The records that follow are to be copied word for word. Pictures should be omitted.

── Listed entries

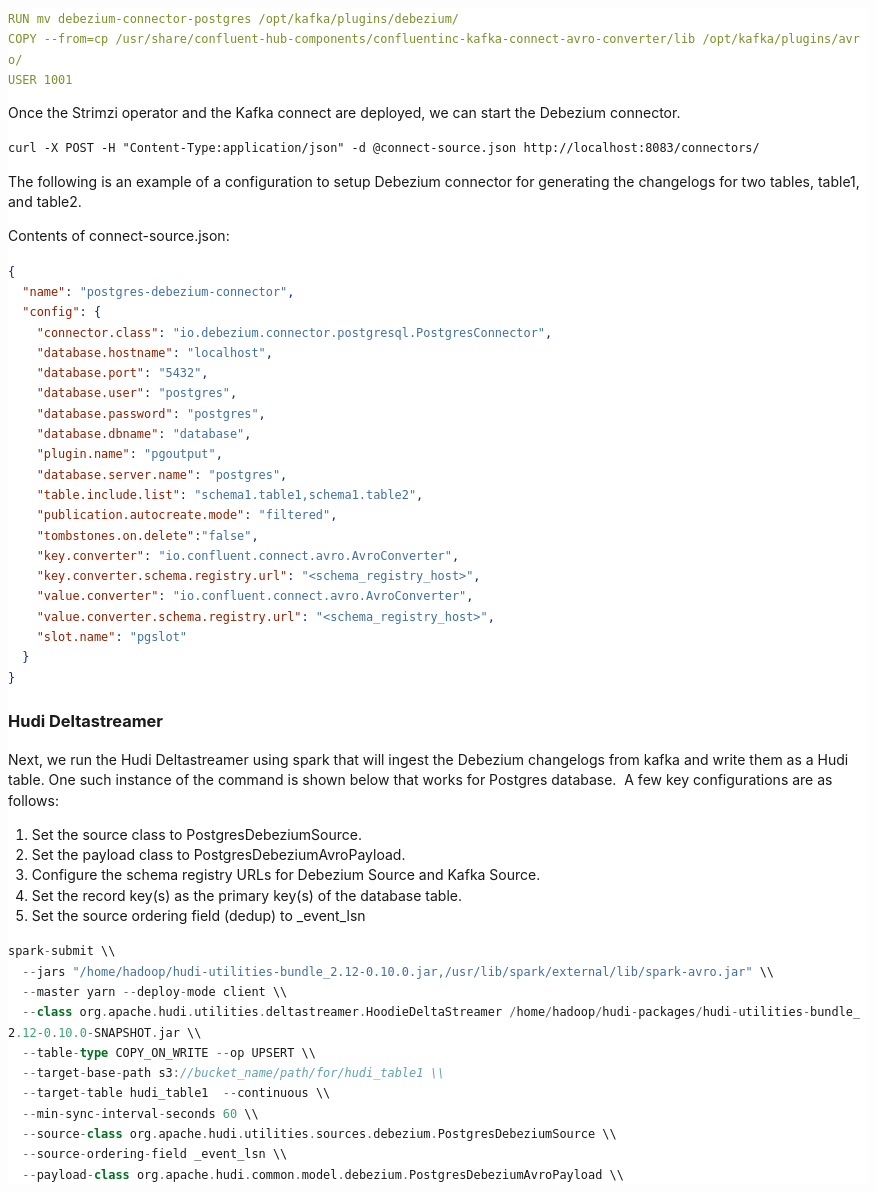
 ```yaml
RUN mv debezium-connector-postgres /opt/kafka/plugins/debezium/
COPY --from=cp /usr/share/confluent-hub-components/confluentinc-kafka-connect-avro-converter/lib /opt/kafka/plugins/avro/
USER 1001
```

Once the Strimzi operator and the Kafka connect are deployed, we can start the Debezium connector.

```
curl -X POST -H "Content-Type:application/json" -d @connect-source.json http://localhost:8083/connectors/
```

The following is an example of a configuration to setup Debezium connector for generating the changelogs for two tables, table1, and table2.

Contents of connect-source.json:
```json
{
  "name": "postgres-debezium-connector",
  "config": {
    "connector.class": "io.debezium.connector.postgresql.PostgresConnector",
    "database.hostname": "localhost",
    "database.port": "5432",
    "database.user": "postgres",
    "database.password": "postgres",
    "database.dbname": "database",
    "plugin.name": "pgoutput",
    "database.server.name": "postgres",
    "table.include.list": "schema1.table1,schema1.table2",
    "publication.autocreate.mode": "filtered",
    "tombstones.on.delete":"false",
    "key.converter": "io.confluent.connect.avro.AvroConverter",
    "key.converter.schema.registry.url": "<schema_registry_host>",
    "value.converter": "io.confluent.connect.avro.AvroConverter",
    "value.converter.schema.registry.url": "<schema_registry_host>",
    "slot.name": "pgslot"
  }
}
```

### Hudi Deltastreamer

Next, we run the Hudi Deltastreamer using spark that will ingest the Debezium changelogs from kafka and write them as a Hudi table. One such instance of the command is shown below that works for Postgres database.  A few key configurations are as follows:

1.  Set the source class to PostgresDebeziumSource.
2.  Set the payload class to PostgresDebeziumAvroPayload.
3.  Configure the schema registry URLs for Debezium Source and Kafka Source.
4.  Set the record key(s) as the primary key(s) of the database table.
5.  Set the source ordering field (dedup) to _event_lsn

```scala
spark-submit \\
  --jars "/home/hadoop/hudi-utilities-bundle_2.12-0.10.0.jar,/usr/lib/spark/external/lib/spark-avro.jar" \\
  --master yarn --deploy-mode client \\
  --class org.apache.hudi.utilities.deltastreamer.HoodieDeltaStreamer /home/hadoop/hudi-packages/hudi-utilities-bundle_2.12-0.10.0-SNAPSHOT.jar \\
  --table-type COPY_ON_WRITE --op UPSERT \\
  --target-base-path s3://bucket_name/path/for/hudi_table1 \\
  --target-table hudi_table1  --continuous \\
  --min-sync-interval-seconds 60 \\
  --source-class org.apache.hudi.utilities.sources.debezium.PostgresDebeziumSource \\
  --source-ordering-field _event_lsn \\
  --payload-class org.apache.hudi.common.model.debezium.PostgresDebeziumAvroPayload \\
```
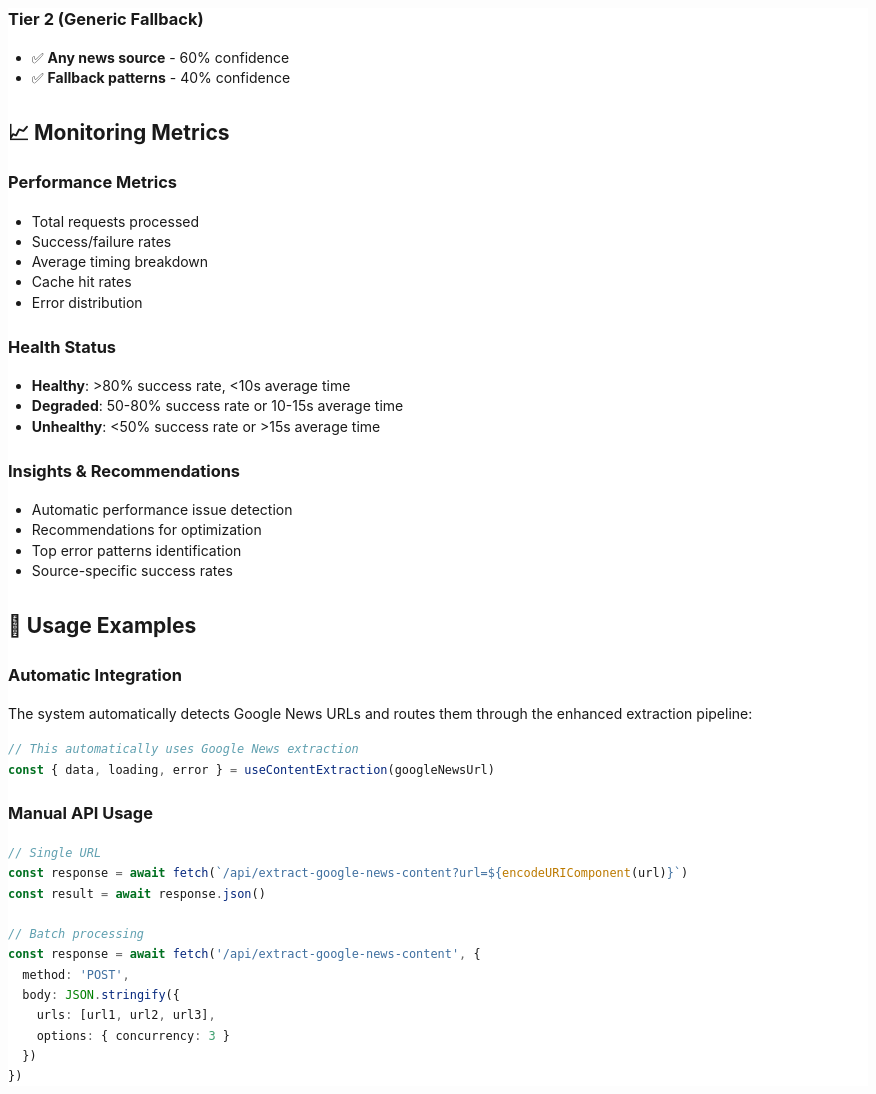 ### Tier 2 (Generic Fallback)
- ✅ **Any news source** - 60% confidence
- ✅ **Fallback patterns** - 40% confidence

## 📈 Monitoring Metrics

### Performance Metrics
- Total requests processed
- Success/failure rates
- Average timing breakdown
- Cache hit rates
- Error distribution

### Health Status
- **Healthy**: >80% success rate, <10s average time
- **Degraded**: 50-80% success rate or 10-15s average time
- **Unhealthy**: <50% success rate or >15s average time

### Insights & Recommendations
- Automatic performance issue detection
- Recommendations for optimization
- Top error patterns identification
- Source-specific success rates

## 🔧 Usage Examples

### Automatic Integration
The system automatically detects Google News URLs and routes them through the enhanced extraction pipeline:

```typescript
// This automatically uses Google News extraction
const { data, loading, error } = useContentExtraction(googleNewsUrl)
```

### Manual API Usage
```typescript
// Single URL
const response = await fetch(`/api/extract-google-news-content?url=${encodeURIComponent(url)}`)
const result = await response.json()

// Batch processing
const response = await fetch('/api/extract-google-news-content', {
  method: 'POST',
  body: JSON.stringify({
    urls: [url1, url2, url3],
    options: { concurrency: 3 }
  })
})
```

────

Reply to the task.
 ```yaml
RUN mv debezium-connector-postgres /opt/kafka/plugins/debezium/
COPY --from=cp /usr/share/confluent-hub-components/confluentinc-kafka-connect-avro-converter/lib /opt/kafka/plugins/avro/
USER 1001
```

Once the Strimzi operator and the Kafka connect are deployed, we can start the Debezium connector.

```
curl -X POST -H "Content-Type:application/json" -d @connect-source.json http://localhost:8083/connectors/
```

The following is an example of a configuration to setup Debezium connector for generating the changelogs for two tables, table1, and table2.

Contents of connect-source.json:
```json
{
  "name": "postgres-debezium-connector",
  "config": {
    "connector.class": "io.debezium.connector.postgresql.PostgresConnector",
    "database.hostname": "localhost",
    "database.port": "5432",
    "database.user": "postgres",
    "database.password": "postgres",
    "database.dbname": "database",
    "plugin.name": "pgoutput",
    "database.server.name": "postgres",
    "table.include.list": "schema1.table1,schema1.table2",
    "publication.autocreate.mode": "filtered",
    "tombstones.on.delete":"false",
    "key.converter": "io.confluent.connect.avro.AvroConverter",
    "key.converter.schema.registry.url": "<schema_registry_host>",
    "value.converter": "io.confluent.connect.avro.AvroConverter",
    "value.converter.schema.registry.url": "<schema_registry_host>",
    "slot.name": "pgslot"
  }
}
```

### Hudi Deltastreamer

Next, we run the Hudi Deltastreamer using spark that will ingest the Debezium changelogs from kafka and write them as a Hudi table. One such instance of the command is shown below that works for Postgres database.  A few key configurations are as follows:

1.  Set the source class to PostgresDebeziumSource.
2.  Set the payload class to PostgresDebeziumAvroPayload.
3.  Configure the schema registry URLs for Debezium Source and Kafka Source.
4.  Set the record key(s) as the primary key(s) of the database table.
5.  Set the source ordering field (dedup) to _event_lsn

```scala
spark-submit \\
  --jars "/home/hadoop/hudi-utilities-bundle_2.12-0.10.0.jar,/usr/lib/spark/external/lib/spark-avro.jar" \\
  --master yarn --deploy-mode client \\
  --class org.apache.hudi.utilities.deltastreamer.HoodieDeltaStreamer /home/hadoop/hudi-packages/hudi-utilities-bundle_2.12-0.10.0-SNAPSHOT.jar \\
  --table-type COPY_ON_WRITE --op UPSERT \\
  --target-base-path s3://bucket_name/path/for/hudi_table1 \\
  --target-table hudi_table1  --continuous \\
  --min-sync-interval-seconds 60 \\
  --source-class org.apache.hudi.utilities.sources.debezium.PostgresDebeziumSource \\
  --source-ordering-field _event_lsn \\
  --payload-class org.apache.hudi.common.model.debezium.PostgresDebeziumAvroPayload \\
```
 ### Tier 2 (Generic Fallback)
- ✅ **Any news source** - 60% confidence
- ✅ **Fallback patterns** - 40% confidence

## 📈 Monitoring Metrics

### Performance Metrics
- Total requests processed
- Success/failure rates
- Average timing breakdown
- Cache hit rates
- Error distribution

### Health Status
- **Healthy**: >80% success rate, <10s average time
- **Degraded**: 50-80% success rate or 10-15s average time
- **Unhealthy**: <50% success rate or >15s average time

### Insights & Recommendations
- Automatic performance issue detection
- Recommendations for optimization
- Top error patterns identification
- Source-specific success rates

## 🔧 Usage Examples

### Automatic Integration
The system automatically detects Google News URLs and routes them through the enhanced extraction pipeline:

```typescript
// This automatically uses Google News extraction
const { data, loading, error } = useContentExtraction(googleNewsUrl)
```

### Manual API Usage
```typescript
// Single URL
const response = await fetch(`/api/extract-google-news-content?url=${encodeURIComponent(url)}`)
const result = await response.json()

// Batch processing
const response = await fetch('/api/extract-google-news-content', {
  method: 'POST',
  body: JSON.stringify({
    urls: [url1, url2, url3],
    options: { concurrency: 3 }
  })
})
```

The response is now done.